I am becoming increasingly concerned about how default judgments potentially may be viewed as precedents to establish sometimes sweeping and even sometimes wrong principles in IP cases. Sometimes, default judgments arise because the defendant(s) never participate, which can be for any number of reasons. Sometimes, the default can come towards the end of a case, again for various reasons. The common thread is that the presiding judge does not get to see and hear all of the evidence and all of the law in the ideal forum of the fully contested adversarial process – which is the cornerstone of our common law and the rule of law. I am working on a blog about some of the more high profile and sometimes problematic recent examples of the trend toward default judgments that can potentially take on precedential weight in IP cases, perhaps the most noteworthy of which is that of the Nintendo decision, about which I’ve written before.
There is a new default proceeding urgently looming in the Federal Court that could have profound and dire effects on the mass litigation trend in Canada whereby hundreds of BitTorrent users are sued at once amounting to thousands overall in the approximately two dozen cases to date from the Aird & Berlis LLP firm, many of whom have been eventually persuaded to settle at relatively low amounts but may have felt the need to retain counsel in the face of an apparent potential threat of $5,000. Aird & Berlis LLP is a big, old and reputable Bay Street firm. Mr. Ken Clark handles these cases and he does so courteously and efficiently and is open to hearing any relevant mitigating factors and to dealing directly with Counsel for individual defendants caught up these mass lawsuits.

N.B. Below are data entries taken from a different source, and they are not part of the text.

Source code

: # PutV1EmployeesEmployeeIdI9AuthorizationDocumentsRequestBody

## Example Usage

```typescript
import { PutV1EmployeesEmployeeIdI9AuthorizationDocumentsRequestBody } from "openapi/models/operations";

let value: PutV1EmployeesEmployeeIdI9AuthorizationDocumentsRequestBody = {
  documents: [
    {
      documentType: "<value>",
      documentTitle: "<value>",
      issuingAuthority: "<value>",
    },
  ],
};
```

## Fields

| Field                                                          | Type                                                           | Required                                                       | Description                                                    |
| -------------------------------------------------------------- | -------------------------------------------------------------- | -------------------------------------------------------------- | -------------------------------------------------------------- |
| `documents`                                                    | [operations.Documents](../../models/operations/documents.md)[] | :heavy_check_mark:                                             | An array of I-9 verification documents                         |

In recent years, these enforcement activities arising from alleged BitTorrent activity have been conducted on a very civilized plain, with full credit to Mr. Clark. We have not seen the nauseating trolling antics that have too often happened in the USA that have resulted, for example, in at least two American copyright lawyers sentenced to jail for long periods of time.
However, things are now taking a troubling turn in the mass BitTorrent litigation arena in Canada. Mr. Clark is bringing a motion for default judgment against more than two dozen “Doe” defendants in Federal Court case #T-513-18. These Defendants are not yet publicly named – but they will be if the motion succeeds as framed. An affidavit has been filed that suggests that some of these defendants may have downloaded some pornography based upon some of the colourful film titles. This is extremely problematic from a relevance and privacy standpoint – and I won’t post the affidavit because it may be possible, if the “Does” are eventually named, to connect the porno dots with real names. Mr. Clark is seeking statutory minimum damages of $2,250 to $5,000 plus costs in each case. If he succeeds, enforcement is bound to follow.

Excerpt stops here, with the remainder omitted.